El cuerpo fue enterrado en Medellín hasta que Armando Defino, garante de la última voluntad de Gardel, logró la repatriación. El féretro viajó en lomo de burro, en carreta, en tren y en barco. Pasó por varias poblaciones colombianas, por Panamá, se lo veló en Estados Unidos y finalmente llegó a la Argentina en 1936.
El funeral de Gardel fue multitudinario y se hizo en el estadio Luna Park. Se lo llevó por avenida Corrientes hasta la bóveda de la Chacarita, de la que Edith es una de las dos únicas dos personas que tienen llave. La otra es el presidente de la Fundación Internacional Carlos Gardel, en la que desde hace tres años, tras recorrer incontables veces los 25 kilómetros que separan su casa del mausoleo para limpiarlo, fue nombrada su cuidadora oficial.
“El fervor hacia Gardel no distingue de clases sociales, viene gente de Eslovenia, Rusia, Australia, uno capaz que piensa que se va a centrar en lo latinoamericano y no es así. Y es gente que viene con afecto.
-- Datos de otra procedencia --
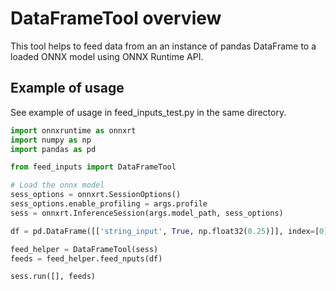 # DataFrameTool overview

This tool helps to feed data from an an instance of pandas DataFrame to a loaded ONNX model using ONNX Runtime API.

## Example of usage

See example of usage in feed_inputs_test.py in the same directory.

```python
import onnxruntime as onnxrt
import numpy as np
import pandas as pd

from feed_inputs import DataFrameTool

# Load the onnx model
sess_options = onnxrt.SessionOptions()
sess_options.enable_profiling = args.profile
sess = onnxrt.InferenceSession(args.model_path, sess_options)

df = pd.DataFrame([['string_input', True, np.float32(0.25)]], index=[0], columns=['F2', 'Label', 'F1'])

feed_helper = DataFrameTool(sess)
feeds = feed_helper.feed_nputs(df)

sess.run([], feeds)
```
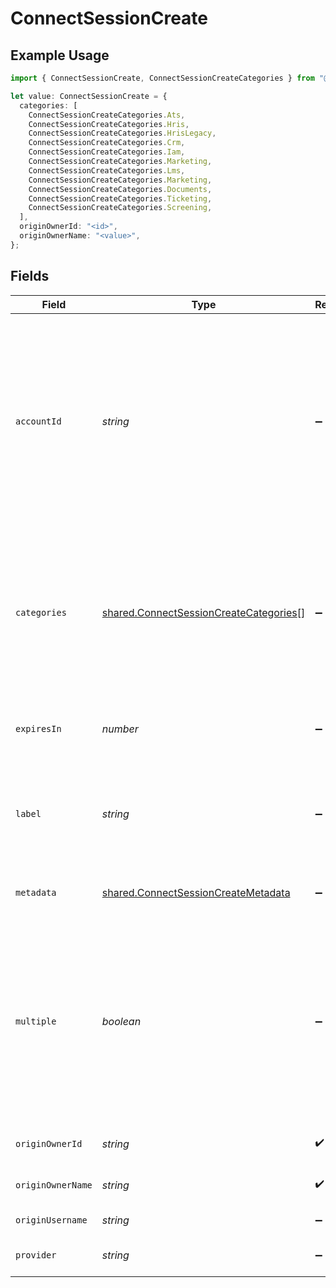 # ConnectSessionCreate

## Example Usage

```typescript
import { ConnectSessionCreate, ConnectSessionCreateCategories } from "@stackone/stackone-client-ts/sdk/models/shared";

let value: ConnectSessionCreate = {
  categories: [
    ConnectSessionCreateCategories.Ats,
    ConnectSessionCreateCategories.Hris,
    ConnectSessionCreateCategories.HrisLegacy,
    ConnectSessionCreateCategories.Crm,
    ConnectSessionCreateCategories.Iam,
    ConnectSessionCreateCategories.Marketing,
    ConnectSessionCreateCategories.Lms,
    ConnectSessionCreateCategories.Marketing,
    ConnectSessionCreateCategories.Documents,
    ConnectSessionCreateCategories.Ticketing,
    ConnectSessionCreateCategories.Screening,
  ],
  originOwnerId: "<id>",
  originOwnerName: "<value>",
};
```

## Fields

| Field                                                                                                                                                               | Type                                                                                                                                                                | Required                                                                                                                                                            | Description                                                                                                                                                         | Example                                                                                                                                                             |
| ------------------------------------------------------------------------------------------------------------------------------------------------------------------- | ------------------------------------------------------------------------------------------------------------------------------------------------------------------- | ------------------------------------------------------------------------------------------------------------------------------------------------------------------- | ------------------------------------------------------------------------------------------------------------------------------------------------------------------- | ------------------------------------------------------------------------------------------------------------------------------------------------------------------- |
| `accountId`                                                                                                                                                         | *string*                                                                                                                                                            | :heavy_minus_sign:                                                                                                                                                  | The unique identifier for the account associated with this connect session. When this field is present, the hub will launch in edit mode using the retrieved token. |                                                                                                                                                                     |
| `categories`                                                                                                                                                        | [shared.ConnectSessionCreateCategories](../../../sdk/models/shared/connectsessioncreatecategories.md)[]                                                             | :heavy_minus_sign:                                                                                                                                                  | The categories of the provider to connect to                                                                                                                        | [<br/>"ats",<br/>"hris",<br/>"hrisLegacy",<br/>"crm",<br/>"iam",<br/>"marketing",<br/>"lms",<br/>"stackOne",<br/>"documents",<br/>"ticketing",<br/>"screening"<br/>] |
| `expiresIn`                                                                                                                                                         | *number*                                                                                                                                                            | :heavy_minus_sign:                                                                                                                                                  | How long the session should be valid for in seconds                                                                                                                 |                                                                                                                                                                     |
| `label`                                                                                                                                                             | *string*                                                                                                                                                            | :heavy_minus_sign:                                                                                                                                                  | The label to be applied to the account associated with this connect session.                                                                                        |                                                                                                                                                                     |
| `metadata`                                                                                                                                                          | [shared.ConnectSessionCreateMetadata](../../../sdk/models/shared/connectsessioncreatemetadata.md)                                                                   | :heavy_minus_sign:                                                                                                                                                  | The metadata for the connection                                                                                                                                     |                                                                                                                                                                     |
| `multiple`                                                                                                                                                          | *boolean*                                                                                                                                                           | :heavy_minus_sign:                                                                                                                                                  | If set, this connect session will allow creation of multiple accounts with the same origin owner id and provider. Has no effect if account_id is set.               |                                                                                                                                                                     |
| `originOwnerId`                                                                                                                                                     | *string*                                                                                                                                                            | :heavy_check_mark:                                                                                                                                                  | The origin owner identifier                                                                                                                                         |                                                                                                                                                                     |
| `originOwnerName`                                                                                                                                                   | *string*                                                                                                                                                            | :heavy_check_mark:                                                                                                                                                  | The origin owner name                                                                                                                                               |                                                                                                                                                                     |
| `originUsername`                                                                                                                                                    | *string*                                                                                                                                                            | :heavy_minus_sign:                                                                                                                                                  | The origin username                                                                                                                                                 |                                                                                                                                                                     |
| `provider`                                                                                                                                                          | *string*                                                                                                                                                            | :heavy_minus_sign:                                                                                                                                                  | The provider to connect to                                                                                                                                          |                                                                                                                                                                     |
Uno puede tener admiración por una persona pero hay gente para la que él no es solo un gran arista, es un sentimiento, una creencia de que ese ser es un ser de luz que te puede ayudar”, dice, sobre eso que a 87 años de su muerte, sigue atrayendo a generaciones que no lo conocieron, pero que le confían su salud o encomiendan a su familia.
“Hay una placa que dice ‘gracias por la pensión’, otra ‘gracias por el departamento’, no solo es el deseo de triunfar, no solo son artistas. Se dejan cartas pidiéndole por salud o he encontrado otras pidiéndole que una pareja se arregle”, comparte Beraldi la intimidad de las misivas. La grafóloga y guardiana del sepulcro, se convirtió en una curadora sentimental de todo eso que llega hasta el mausoleo y la tiene como intermediaria.
Para Edith no es casual que la persona de Carlos Gardel haya trascendido la dimensión artística. Era sabido, por ejemplo, que donde tocara dedicaba un largo rato después de los shows para salir a la puerta del teatro y cantar siete u ocho temas más, para los que habían quedado afuera o no podían pagar una entrada.
Si bien Edith se siente más testigo que protagonista, recaba historias con oídos de biógrafa oral, para compartir luego detalles y anécdotas en charlas con los que se acercan hasta al mausoleo.
No pide, no reza, pero tampoco ignora, que en ese lugar que cuida desde hace años, descansa un hombre que a pesar de la muerte, le cambió la vida: “Yo llego pidiendo permiso, cuando no hay nadie y es inevitable no saludar, no sentir que él está ahí, saludar a Doña Berta, agradecerles. Tengo también ese pensamiento mágico de que él está en algún lugar con mi papá”.